-- Opening Marker --

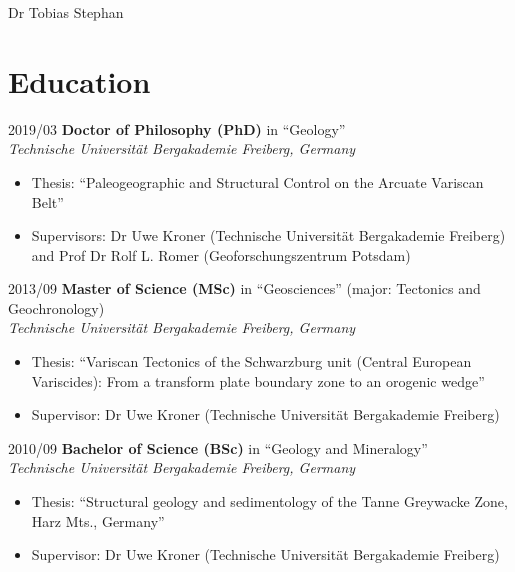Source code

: \documentclass[10pt, paper=letter]{scrartcl} %
\begin{document}
\begin{cv}{\textsf{Dr Tobias Stephan}}
    \section{Education}
    \begin{cvlist}{}
        \item[2019/03] \textbf{Doctor of Philosophy (PhD)} in \enquote{Geology}\\ \textit{Technische Universit\"at Bergakademie Freiberg, Germany}
        \begin{itemize}\setlength\itemsep{-0.5em}
            \item Thesis: \enquote{Paleogeographic and Structural Control on the Arcuate Variscan
                      Belt}
            \item Supervisors: Dr Uwe Kroner (Technische Universit\"at Bergakademie Freiberg) and
                  Prof Dr Rolf L. Romer (Geoforschungszentrum Potsdam)
        \end{itemize}
        \item[2013/09] \textbf{Master of Science (MSc)} in \enquote{Geosciences} (major: Tectonics and Geochronology)\\
        \textit{Technische Universit\"at Bergakademie Freiberg, Germany}
        \begin{itemize}\setlength\itemsep{-0.5em}
            \item Thesis: \enquote{Variscan Tectonics of the Schwarzburg unit (Central European
                      Variscides): From a transform plate boundary zone to an orogenic wedge}
            \item Supervisor: Dr Uwe Kroner (Technische Universit\"at Bergakademie Freiberg)
        \end{itemize}
        \item[2010/09] \textbf{Bachelor of Science (BSc)} in \enquote{Geology and Mineralogy}\\
        \textit{Technische Universit\"at Bergakademie Freiberg, Germany}
        \begin{itemize}\setlength\itemsep{-0.5em}
            \item Thesis: \enquote{Structural geology and sedimentology of the Tanne Greywacke
                      Zone, Harz Mts., Germany}
            \item Supervisor: Dr Uwe Kroner (Technische Universit\"at Bergakademie Freiberg)
        \end{itemize}
    \end{cvlist}


\end{cv}
\end{document}
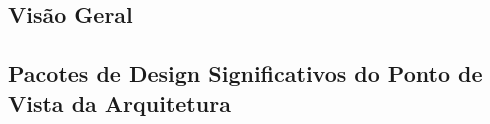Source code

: 
\subsection{Visão Geral}

\subsection{Pacotes de Design Significativos do Ponto de Vista da Arquitetura}

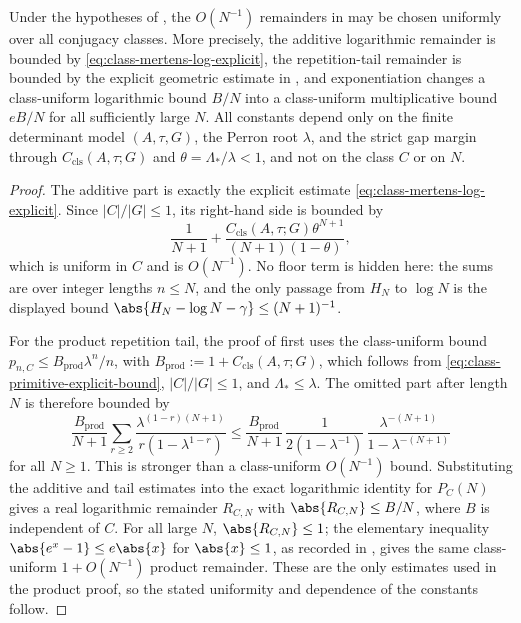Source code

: \begin{proposition}
  \label{prop:main-ii-iii-uniform-remainders}
  Under the hypotheses of , the
  \(O(N^{-1})\) remainders in
   may be
  chosen uniformly over all conjugacy classes.  More precisely, the additive
  logarithmic remainder is bounded by
  \eqref{eq:class-mertens-log-explicit}, the repetition-tail remainder is
  bounded by the explicit geometric estimate in
  , and exponentiation changes a
  class-uniform logarithmic bound \(B/N\) into a class-uniform multiplicative
  bound \(eB/N\) for all sufficiently large \(N\).  All constants depend only
  on the finite determinant model \((A,\tau,G)\), the Perron root \(\lambda\),
  and the strict gap margin through \(C_{\mathrm{cls}}(A,\tau;G)\) and
  \(\theta=\Lambda_*/\lambda<1\), and not on the class \(C\) or on \(N\).
\end{proposition}

\begin{proof}
  The additive part is exactly the explicit estimate
  \eqref{eq:class-mertens-log-explicit}.  Since \(|C|/|G|\le1\), its right-hand
  side is bounded by
  \[
    \frac{1}{N+1}
    +
    \frac{C_{\mathrm{cls}}(A,\tau;G)\theta^{N+1}}
      {(N+1)(1-\theta)},
  \]
  which is uniform in \(C\) and is \(O(N^{-1})\).  No floor term is hidden here:
  the sums are over integer lengths \(n\le N\), and the only passage from
  \(H_N\) to \(\log N\) is the displayed bound
  \(\abs{H_N-\log N-\gamma}\le (N+1)^{-1}\).

  For the product repetition tail, the proof of
   first uses the class-uniform bound
  \(p_{n,C}\le B_{\mathrm{prod}}\lambda^n/n\), with
  \(B_{\mathrm{prod}}:=1+C_{\mathrm{cls}}(A,\tau;G)\), which follows from
  \eqref{eq:class-primitive-explicit-bound}, \(|C|/|G|\le1\), and
  \(\Lambda_*\le\lambda\).  The omitted part after length \(N\) is therefore
  bounded by
  \[
    \frac{B_{\mathrm{prod}}}{N+1}
    \sum_{r\ge2}\frac{\lambda^{(1-r)(N+1)}}{r(1-\lambda^{1-r})}
    \le
    \frac{B_{\mathrm{prod}}}{N+1}\,
    \frac{1}{2(1-
    \lambda^{-1})}\,
    \frac{\lambda^{-(N+1)}}{1-\lambda^{-(N+1)}}
  \]
  for all \(N\ge1\).  This is stronger than a class-uniform
  \(O(N^{-1})\) bound.  Substituting the additive and tail estimates into the
  exact logarithmic identity for \(P_C(N)\) gives a real logarithmic remainder
  \(R_{C,N}\) with \(\abs{R_{C,N}}\le B/N\), where \(B\) is independent of
  \(C\).  For all large \(N\), \(\abs{R_{C,N}}\le1\); the elementary inequality
  \(\abs{e^x-1}\le e\abs{x}\) for \(\abs{x}\le1\), as recorded in
  , gives the same
  class-uniform \(1+O(N^{-1})\) product remainder.  These are the only estimates
  used in the product proof, so the stated uniformity and dependence of the
  constants follow.
\end{proof}

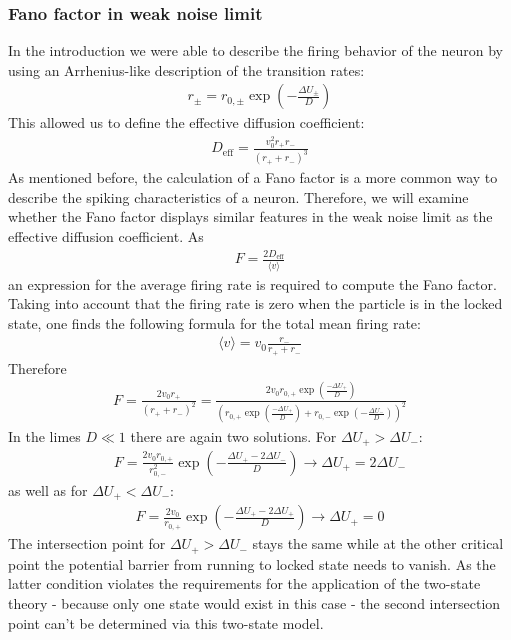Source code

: \documentclass[12pt,a4paper]{article}
\begin{document}
\subsubsection{Fano factor in weak noise limit}
In the introduction we were able to describe the firing behavior of the neuron by using an Arrhenius-like description of the transition rates:
\begin{align*}
r_{\pm}=r_{0,\pm}\exp\left(-\frac{\Delta U_{\pm}}{D}\right)
\end{align*}
This allowed us to define the effective diffusion coefficient:
\begin{align*}
D_{\text{eff}}=\frac{v_0^2 r_+r_-}{(r_++r_-)^3}
\end{align*}
As mentioned before, the calculation of a Fano factor is a more common way to describe the spiking characteristics of a neuron. Therefore, we will examine whether the Fano factor displays similar features in the weak noise limit as the effective diffusion coefficient. As 
\begin{align*}
F=\frac{2D_{\text{eff}}}{\langle v\rangle}
\end{align*}
an expression for the average firing rate is required to compute the Fano factor. Taking into account that the firing rate is zero when the particle is in the locked state, one finds the following formula for the total mean firing rate:
\begin{align*}
\langle v\rangle=v_0\frac{r_-}{r_++r_-}
\end{align*}
Therefore
\begin{align*}
F=\frac{2v_0r_+}{(r_++r_-)^2}=\frac{2v_0r_{0,+}\exp\left(\frac{-\Delta U_+}{D}\right)}{\left(r_{0,+}\exp\left(\frac{-\Delta U_+}{D}\right)+r_{0,-}\exp\left(-\frac{\Delta U_-}{D}\right)\right)^2}
\end{align*}
In the limes $D\ll1$ there are again two solutions. For $\Delta U_+ > \Delta U_-$:
\begin{align*}
F=\frac{2v_0r_{0,+}}{r_{0,-}^2}\exp\left(-\frac{\Delta U_+-2\Delta U_-}{D}\right) \rightarrow \Delta U_+=2\Delta U_-
\end{align*}
as well as for $\Delta U_+ < \Delta U_-$:
\begin{align*}
F=\frac{2v_0}{r_{0,+}}\exp\left(-\frac{\Delta U_+-2\Delta U_+}{D}\right) \rightarrow \Delta U_+=0
\end{align*}
The intersection point for $\Delta U_+ > \Delta U_-$ stays the same while at the other critical point the potential barrier from running to locked state needs to vanish. As the latter condition violates the requirements for the application of the two-state theory - because only one state would exist in this case - the second intersection point can't be determined via this two-state model.
\end{document}
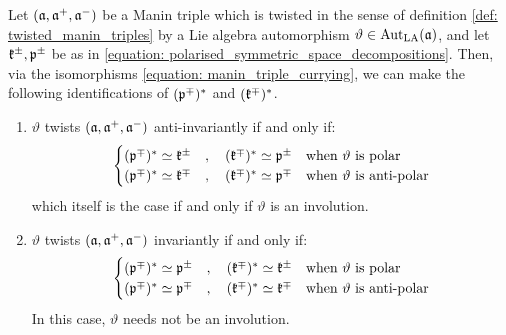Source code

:         \begin{lemma} \label{lemma: manin_triple_twists_and_duality}
            Let $(\mathfrak{a}, \mathfrak{a}^+, \mathfrak{a}^-)$ be a Manin triple which is twisted in the sense of definition \ref{def: twisted_manin_triples} by a Lie algebra automorphism $\vartheta \in \operatorname{Aut}_{\mathrm{LA}}(\mathfrak{a})$, and let $\mathfrak{k}^{\pm}, \mathfrak{p}^{\pm}$ be as in \eqref{equation: polarised_symmetric_space_decompositions}. Then, via the isomorphisms \eqref{equation: manin_triple_currying}, we can make the following identifications of $(\mathfrak{p}^{\mp})^*$ and $(\mathfrak{k}^{\mp})^*$.
            \begin{enumerate}
                \item $\vartheta$ twists $(\mathfrak{a}, \mathfrak{a}^+, \mathfrak{a}^-)$ anti-invariantly if and only if:
                    \begin{equation} \label{equation: anti_invariant_twist_duality}
                        \begin{cases}
                            (\mathfrak{p}^{\mp})^* \simeq \mathfrak{k}^{\pm} \quad, \quad (\mathfrak{k}^{\mp})^* \simeq \mathfrak{p}^{\pm} & \text{when $\vartheta$ is polar}
                            \\
                            (\mathfrak{p}^{\mp})^* \simeq \mathfrak{k}^{\mp} \quad, \quad (\mathfrak{k}^{\mp})^* \simeq \mathfrak{p}^{\mp} & \text{when $\vartheta$ is anti-polar}
                        \end{cases}
                    \end{equation}
                which itself is the case if and only if $\vartheta$ is an involution.
                \item $\vartheta$ twists $(\mathfrak{a}, \mathfrak{a}^+, \mathfrak{a}^-)$ invariantly if and only if:
                    \begin{equation} \label{equation: invariant_twist_duality}
                        \begin{cases}
                            (\mathfrak{p}^{\mp})^* \simeq \mathfrak{p}^{\pm} \quad, \quad (\mathfrak{k}^{\mp})^* \simeq \mathfrak{k}^{\pm} & \text{when $\vartheta$ is polar}
                            \\
                            (\mathfrak{p}^{\mp})^* \simeq \mathfrak{p}^{\mp} \quad, \quad (\mathfrak{k}^{\mp})^* \simeq \mathfrak{k}^{\mp} & \text{when $\vartheta$ is anti-polar}
                        \end{cases}
                    \end{equation}
                In this case, $\vartheta$ needs not be an involution.
            \end{enumerate}
        \end{lemma}
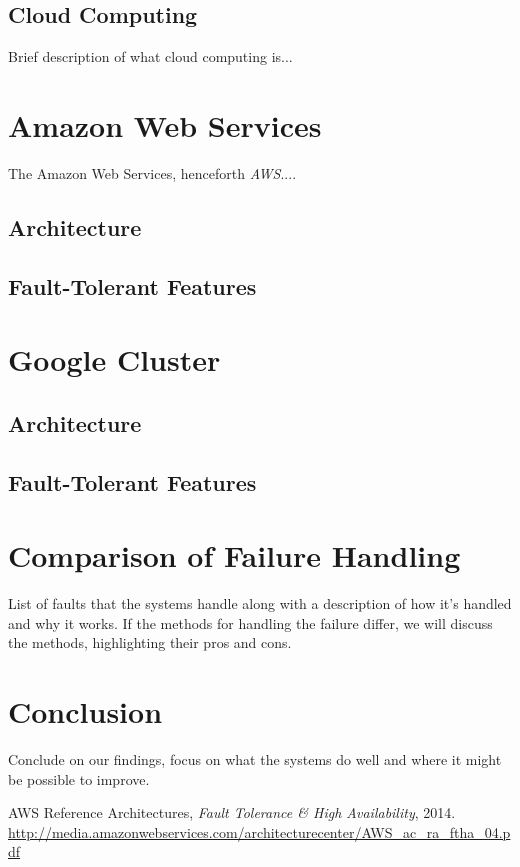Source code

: \documentclass[11pt]{report}
\begin{document}
\section{Cloud Computing}
Brief description of what cloud computing is...

\chapter{Amazon Web Services}
The Amazon Web Services, henceforth \emph{AWS}....

\section{Architecture}
\section{Fault-Tolerant Features}

\chapter{Google Cluster}
\section{Architecture}
\section{Fault-Tolerant Features}

\chapter{Comparison of Failure Handling}
List of faults that the systems handle along with a description of how it's handled and why it works. If the methods for handling the failure differ, we will discuss the methods, highlighting their pros and cons.

\chapter{Conclusion}
Conclude on our findings, focus on what the systems do well and where it might be possible to improve.

\begin{thebibliography}{99}

	AWS Reference Architectures, \emph{Fault Tolerance \& High Availability}, 2014.
	\url{http://media.amazonwebservices.com/architecturecenter/AWS_ac_ra_ftha_04.pdf}

\end{thebibliography}
\end{document}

-- Closing Marker --

If a line in the material holds "Thesis", copy it.

▶ **YOUR RESPONSE**
            \item Thesis: \enquote{Paleogeographic and Structural Control on the Arcuate Variscan
            \item Thesis: \enquote{Variscan Tectonics of the Schwarzburg unit (Central European
            \item Thesis: \enquote{Structural geology and sedimentology of the Tanne Greywacke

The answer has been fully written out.